[Records from a dataset]

──────

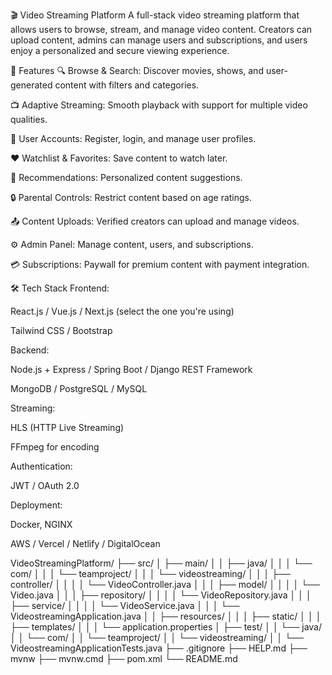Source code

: 🎬 Video Streaming Platform
A full-stack video streaming platform that allows users to browse, stream, and manage video content. Creators can upload content, admins can manage users and subscriptions, and users enjoy a personalized and secure viewing experience.

🚀 Features
🔍 Browse & Search: Discover movies, shows, and user-generated content with filters and categories.

📺 Adaptive Streaming: Smooth playback with support for multiple video qualities.

💾 User Accounts: Register, login, and manage user profiles.

❤️ Watchlist & Favorites: Save content to watch later.

🧠 Recommendations: Personalized content suggestions.

🔒 Parental Controls: Restrict content based on age ratings.

📤 Content Uploads: Verified creators can upload and manage videos.

⚙️ Admin Panel: Manage content, users, and subscriptions.

💳 Subscriptions: Paywall for premium content with payment integration.

🛠 Tech Stack
Frontend:

React.js / Vue.js / Next.js (select the one you're using)

Tailwind CSS / Bootstrap

Backend:

Node.js + Express / Spring Boot / Django REST Framework

MongoDB / PostgreSQL / MySQL

Streaming:

HLS (HTTP Live Streaming)

FFmpeg for encoding

Authentication:

JWT / OAuth 2.0

Deployment:

Docker, NGINX

AWS / Vercel / Netlify / DigitalOcean

VideoStreamingPlatform/
├── src/
│   ├── main/
│   │   ├── java/
│   │   │   └── com/
│   │   │       └── teamproject/
│   │   │           └── videostreaming/
│   │   │               ├── controller/
│   │   │               │   └── VideoController.java
│   │   │               ├── model/
│   │   │               │   └── Video.java
│   │   │               ├── repository/
│   │   │               │   └── VideoRepository.java
│   │   │               ├── service/
│   │   │               │   └── VideoService.java
│   │   │               └── VideostreamingApplication.java
│   │   ├── resources/
│   │   │   ├── static/
│   │   │   ├── templates/
│   │   │   └── application.properties
│   ├── test/
│   │   └── java/
│   │       └── com/
│   │           └── teamproject/
│   │               └── videostreaming/
│   │                   └── VideostreamingApplicationTests.java
├── .gitignore
├── HELP.md
├── mvnw
├── mvnw.cmd
├── pom.xml
└── README.md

──────

GOAL OF THE EXERCISE. Without including any pictures, print each record exactly.

ANSWER TO THE EXERCISE.
Source code

: 🎬 Video Streaming Platform
A full-stack video streaming platform that allows users to browse, stream, and manage video content. Creators can upload content, admins can manage users and subscriptions, and users enjoy a personalized and secure viewing experience.

🚀 Features
🔍 Browse & Search: Discover movies, shows, and user-generated content with filters and categories.

📺 Adaptive Streaming: Smooth playback with support for multiple video qualities.

💾 User Accounts: Register, login, and manage user profiles.

❤️ Watchlist & Favorites: Save content to watch later.

🧠 Recommendations: Personalized content suggestions.

🔒 Parental Controls: Restrict content based on age ratings.

📤 Content Uploads: Verified creators can upload and manage videos.

⚙️ Admin Panel: Manage content, users, and subscriptions.

💳 Subscriptions: Paywall for premium content with payment integration.

🛠 Tech Stack
Frontend:

React.js / Vue.js / Next.js (select the one you're using)

Tailwind CSS / Bootstrap

Backend:

Node.js + Express / Spring Boot / Django REST Framework

MongoDB / PostgreSQL / MySQL

Streaming:

HLS (HTTP Live Streaming)

FFmpeg for encoding

Authentication:

JWT / OAuth 2.0

Deployment:

Docker, NGINX

AWS / Vercel / Netlify / DigitalOcean

VideoStreamingPlatform/
├── src/
│   ├── main/
│   │   ├── java/
│   │   │   └── com/
│   │   │       └── teamproject/
│   │   │           └── videostreaming/
│   │   │               ├── controller/
│   │   │               │   └── VideoController.java
│   │   │               ├── model/
│   │   │               │   └── Video.java
│   │   │               ├── repository/
│   │   │               │   └── VideoRepository.java
│   │   │               ├── service/
│   │   │               │   └── VideoService.java
│   │   │               └── VideostreamingApplication.java
│   │   ├── resources/
│   │   │   ├── static/
│   │   │   ├── templates/
│   │   │   └── application.properties
│   ├── test/
│   │   └── java/
│   │       └── com/
│   │           └── teamproject/
│   │               └── videostreaming/
│   │                   └── VideostreamingApplicationTests.java
├── .gitignore
├── HELP.md
├── mvnw
├── mvnw.cmd
├── pom.xml
└── README.md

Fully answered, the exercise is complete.